The unusually high demand for metals in the brain, along with insufficient understanding of how their dysregulation contributes to neurological diseases, motivates the study of how inorganic chemistry influences neural circuitry. We now report that the transition metal copper is essential for regulating rest-activity cycles and arousal.
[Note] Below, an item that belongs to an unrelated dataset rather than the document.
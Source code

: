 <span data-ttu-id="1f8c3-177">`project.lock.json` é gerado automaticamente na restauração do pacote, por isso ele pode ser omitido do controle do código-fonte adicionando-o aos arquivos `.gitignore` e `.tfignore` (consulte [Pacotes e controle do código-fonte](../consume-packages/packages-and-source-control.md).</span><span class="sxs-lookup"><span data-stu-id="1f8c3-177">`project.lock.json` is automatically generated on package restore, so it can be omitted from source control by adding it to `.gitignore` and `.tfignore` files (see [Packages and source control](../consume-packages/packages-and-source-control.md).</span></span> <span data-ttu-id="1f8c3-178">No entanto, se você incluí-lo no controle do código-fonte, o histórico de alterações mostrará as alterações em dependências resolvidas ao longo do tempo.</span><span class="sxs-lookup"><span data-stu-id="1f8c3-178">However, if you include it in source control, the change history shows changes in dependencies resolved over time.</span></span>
Copper imaging and gene expression analysis in zebrafish identifies the locus coeruleus-norepinephrine (LC-NE) system, a vertebrate-specific neuromodulatory circuit critical for regulating sleep, arousal, attention, memory and emotion, as a copper-enriched unit with high levels of copper transporters CTR1 and ATP7A and the copper enzyme Dopamine β-hydroxylase (DBH) that produces NE. Copper deficiency induced by genetic disruption of ATP7A, which loads copper into DBH, lowers NE levels and hinders LC function as manifested by disruption in rest-activity modulation. Moreover, LC dysfunction caused by copper deficiency from ATP7A disruption can be rescued by restoring synaptic levels of NE, establishing a molecular CTR1-ATP7A-DBH-NE axis for copper-dependent LC function.